Dataset records:
┌──
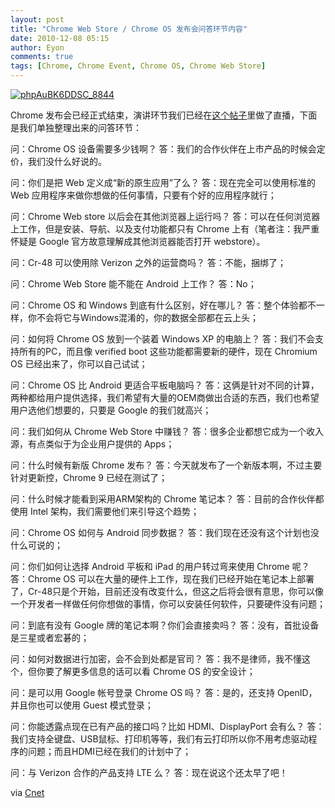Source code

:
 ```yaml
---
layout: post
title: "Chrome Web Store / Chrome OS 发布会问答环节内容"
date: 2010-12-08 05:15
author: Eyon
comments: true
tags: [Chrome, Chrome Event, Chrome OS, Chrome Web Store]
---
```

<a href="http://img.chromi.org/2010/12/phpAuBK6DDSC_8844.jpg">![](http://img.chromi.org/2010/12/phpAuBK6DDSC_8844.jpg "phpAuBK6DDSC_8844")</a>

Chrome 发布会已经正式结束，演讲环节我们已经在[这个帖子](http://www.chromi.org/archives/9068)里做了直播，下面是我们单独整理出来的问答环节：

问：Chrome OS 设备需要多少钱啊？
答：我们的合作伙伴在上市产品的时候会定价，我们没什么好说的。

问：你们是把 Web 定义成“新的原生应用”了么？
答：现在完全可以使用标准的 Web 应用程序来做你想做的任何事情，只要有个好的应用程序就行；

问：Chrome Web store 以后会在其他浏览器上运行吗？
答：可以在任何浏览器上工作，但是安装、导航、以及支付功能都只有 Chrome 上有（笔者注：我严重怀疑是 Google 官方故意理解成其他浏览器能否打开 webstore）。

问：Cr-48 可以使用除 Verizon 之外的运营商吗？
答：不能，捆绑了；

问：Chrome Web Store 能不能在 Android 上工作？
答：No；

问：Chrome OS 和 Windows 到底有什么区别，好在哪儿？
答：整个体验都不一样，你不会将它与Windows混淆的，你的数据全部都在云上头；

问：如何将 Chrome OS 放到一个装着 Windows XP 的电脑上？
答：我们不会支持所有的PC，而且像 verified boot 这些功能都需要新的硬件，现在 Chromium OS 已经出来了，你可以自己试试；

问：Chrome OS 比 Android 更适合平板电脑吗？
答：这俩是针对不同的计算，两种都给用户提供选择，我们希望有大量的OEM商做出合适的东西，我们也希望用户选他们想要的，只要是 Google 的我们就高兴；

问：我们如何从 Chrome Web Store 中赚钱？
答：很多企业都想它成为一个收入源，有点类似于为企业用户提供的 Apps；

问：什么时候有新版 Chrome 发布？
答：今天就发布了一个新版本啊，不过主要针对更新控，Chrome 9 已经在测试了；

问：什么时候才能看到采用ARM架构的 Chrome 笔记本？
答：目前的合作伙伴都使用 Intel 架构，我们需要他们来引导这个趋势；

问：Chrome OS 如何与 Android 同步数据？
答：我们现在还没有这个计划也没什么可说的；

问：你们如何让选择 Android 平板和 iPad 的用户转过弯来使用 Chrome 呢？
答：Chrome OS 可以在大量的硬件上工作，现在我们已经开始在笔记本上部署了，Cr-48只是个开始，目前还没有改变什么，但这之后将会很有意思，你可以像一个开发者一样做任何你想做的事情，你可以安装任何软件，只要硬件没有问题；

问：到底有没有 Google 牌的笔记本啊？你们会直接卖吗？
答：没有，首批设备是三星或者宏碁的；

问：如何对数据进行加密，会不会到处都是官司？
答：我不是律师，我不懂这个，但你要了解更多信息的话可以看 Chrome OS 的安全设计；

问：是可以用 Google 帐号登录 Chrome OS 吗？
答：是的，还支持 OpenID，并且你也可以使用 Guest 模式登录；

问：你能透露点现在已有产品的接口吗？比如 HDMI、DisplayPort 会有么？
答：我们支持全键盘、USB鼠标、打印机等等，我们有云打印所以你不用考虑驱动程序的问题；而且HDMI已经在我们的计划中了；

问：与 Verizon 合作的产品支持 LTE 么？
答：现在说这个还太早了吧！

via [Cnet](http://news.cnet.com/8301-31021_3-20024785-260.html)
└──
Task brief:
Begin at the first line of the records and please reproduce every line exactly through the one containing "Chrome 发布会已经正式", leaving all pictures out.

Response for this exercise:
Source code

:
 ```yaml
---
layout: post
title: "Chrome Web Store / Chrome OS 发布会问答环节内容"
date: 2010-12-08 05:15
author: Eyon
comments: true
tags: [Chrome, Chrome Event, Chrome OS, Chrome Web Store]
---
```

<a href="http://img.chromi.org/2010/12/phpAuBK6DDSC_8844.jpg">![](http://img.chromi.org/2010/12/phpAuBK6DDSC_8844.jpg "phpAuBK6DDSC_8844")</a>

Chrome 发布会已经正式结束，演讲环节我们已经在[这个帖子](http://www.chromi.org/archives/9068)里做了直播，下面是我们单独整理出来的问答环节：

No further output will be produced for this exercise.